Ni el espíritu cristiano podía hacerle superar sus prejuicios contra los sicilianos.
Brunetti no hizo comentarios.
– ¿Ha hablado con su confesor?
– Sí; cuando ella se fue.
– ¿Y le dijo algo que ella le hubiera contado?
La monja consiguió mostrarse escandalizada por la pregunta.
– Él no puede revelar nada oído en confesión. El secreto es sagrado.
– Sólo la vida es sagrada -replicó Brunetti, e inmediatamente se arrepintió de haberlo dicho.
Vio que ella reprimía una respuesta y se puso en pie.
– Gracias, madre -dijo Brunetti. Si la sorprendió la brusquedad con la que su visitante daba por terminada la entrevista, no lo demostró. Él fue a la puerta y la abrió. Cuando se volvió para despedirse, vio que la monja seguía sentada, muy erguida, apretando el crucifijo con la mano.
Brunetti se fue a su casa por el camino más corto, paró a comprar agua mineral y a las siete y media abría la puerta. Nada más entrar, supo que ya estaban todos: Chiara y Raffi, en la sala, se reían de algo que daban por televisión y Paola, en su estudio, coreaba un aria de Rossini.

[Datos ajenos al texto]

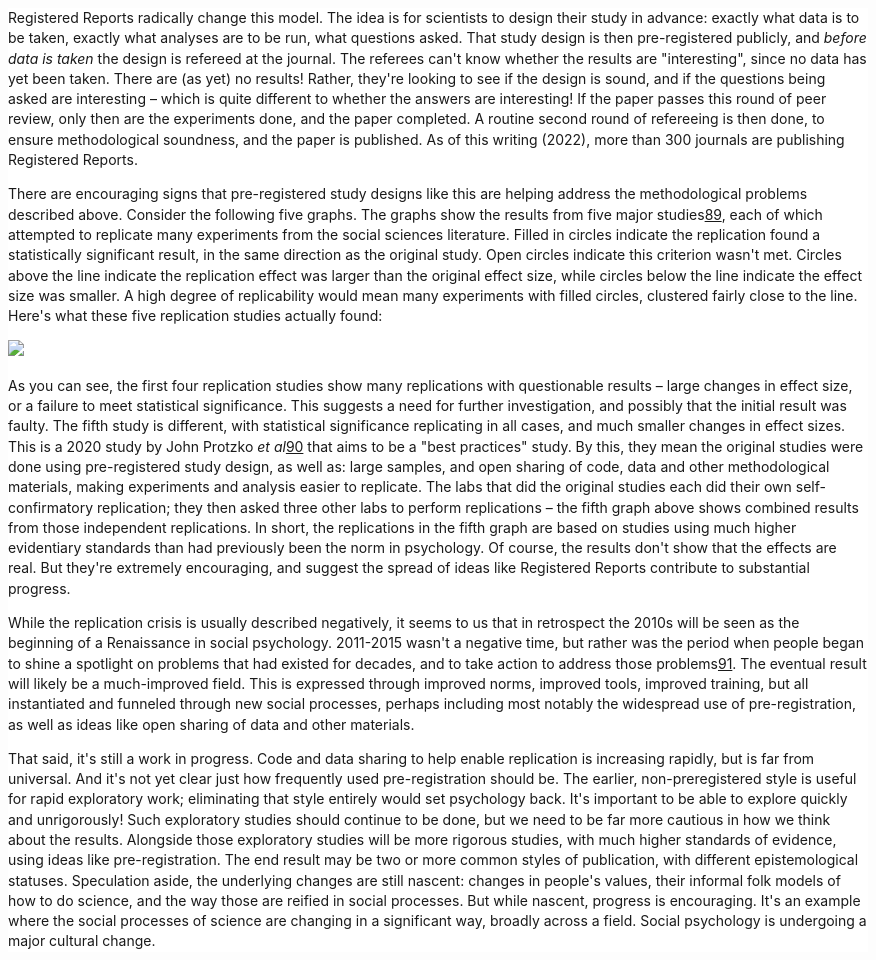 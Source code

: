 
Registered Reports radically change this model. The idea is for scientists to design their study in advance: exactly what data is to be taken, exactly what analyses are to be run, what questions asked. That study design is then pre-registered publicly, and *before data is taken* the design is refereed at the journal. The referees can't know whether the results are "interesting", since no data has yet been taken. There are (as yet) no results! Rather, they're looking to see if the design is sound, and if the questions being asked are interesting – which is quite different to whether the answers are interesting! If the paper passes this round of peer review, only then are the experiments done, and the paper completed. A routine second round of refereeing is then done, to ensure methodological soundness, and the paper is published. As of this writing (2022), more than 300 journals are publishing Registered Reports.

There are encouraging signs that pre-registered study designs like this are helping address the methodological problems described above. Consider the following five graphs. The graphs show the results from five major studies[89](#fn89), each of which attempted to replicate many experiments from the social sciences literature. Filled in circles indicate the replication found a statistically significant result, in the same direction as the original study. Open circles indicate this criterion wasn't met. Circles above the line indicate the replication effect was larger than the original effect size, while circles below the line indicate the effect size was smaller. A high degree of replicability would mean many experiments with filled circles, clustered fairly close to the line. Here's what these five replication studies actually found:

![](https://scienceplusplus.org/metascience/assets/Nosek2021_5_studies.jpg)

As you can see, the first four replication studies show many replications with questionable results – large changes in effect size, or a failure to meet statistical significance. This suggests a need for further investigation, and possibly that the initial result was faulty. The fifth study is different, with statistical significance replicating in all cases, and much smaller changes in effect sizes. This is a 2020 study by John Protzko *et al*[90](#fn90) that aims to be a "best practices" study. By this, they mean the original studies were done using pre-registered study design, as well as: large samples, and open sharing of code, data and other methodological materials, making experiments and analysis easier to replicate. The labs that did the original studies each did their own self-confirmatory replication; they then asked three other labs to perform replications – the fifth graph above shows combined results from those independent replications. In short, the replications in the fifth graph are based on studies using much higher evidentiary standards than had previously been the norm in psychology. Of course, the results don't show that the effects are real. But they're extremely encouraging, and suggest the spread of ideas like Registered Reports contribute to substantial progress.

While the replication crisis is usually described negatively, it seems to us that in retrospect the 2010s will be seen as the beginning of a Renaissance in social psychology. 2011-2015 wasn't a negative time, but rather was the period when people began to shine a spotlight on problems that had existed for decades, and to take action to address those problems[91](#fn91). The eventual result will likely be a much-improved field. This is expressed through improved norms, improved tools, improved training, but all instantiated and funneled through new social processes, perhaps including most notably the widespread use of pre-registration, as well as ideas like open sharing of data and other materials.

That said, it's still a work in progress. Code and data sharing to help enable replication is increasing rapidly, but is far from universal. And it's not yet clear just how frequently used pre-registration should be. The earlier, non-preregistered style is useful for rapid exploratory work; eliminating that style entirely would set psychology back. It's important to be able to explore quickly and unrigorously! Such exploratory studies should continue to be done, but we need to be far more cautious in how we think about the results. Alongside those exploratory studies will be more rigorous studies, with much higher standards of evidence, using ideas like pre-registration. The end result may be two or more common styles of publication, with different epistemological statuses. Speculation aside, the underlying changes are still nascent: changes in people's values, their informal folk models of how to do science, and the way those are reified in social processes. But while nascent, progress is encouraging. It's an example where the social processes of science are changing in a significant way, broadly across a field. Social psychology is undergoing a major cultural change.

Brunetti llevó las botellas a la cocina, dijo hola a los niños y se fue por el pasillo al estudio de Paola. En un estante de la librería había un pequeño lector de CD y Paola, sentada en el sofá con el libreto en la mano, cantaba.
– ¿Cecilia Bartoli? -preguntó él al entrar.
Paola levantó la mirada, asombrada de que su marido hubiera reconocido la voz de la cantante a la que estaba ayudando con el aria, sin sospechar que él había visto el nombre de la soprano en el CD del Barbiere que ella había comprado la semana antes.
– ¿Cómo lo has adivinado? -preguntó, olvidando por un momento el Una voce poco fa.
– Nosotros hemos de tener vista para todo -dijo él, y enseguida rectificó-: Mejor dicho, oído.
– No seas bobo, Guido -dijo ella, pero se reía. Cerró el libreto, lo dejó caer sobre la mesa que tenía a su lado, se inclinó y paró la música.
– ¿Crees que a los niños les gustaría cenar fuera? -preguntó él.
– No; están viendo una película tonta que no acaba hasta las ocho, y yo estoy haciendo la cena.
– ¿Qué hay? -preguntó él, descubriendo ahora que estaba hambriento.
– Gianni tenía hoy un cerdo estupendo.
– Bien. ¿Cómo lo haces?
– Con porcini.
– ¿Y polenta?
Ella le sonrió.
– Claro. No es de extrañar que se te esté poniendo ese estómago.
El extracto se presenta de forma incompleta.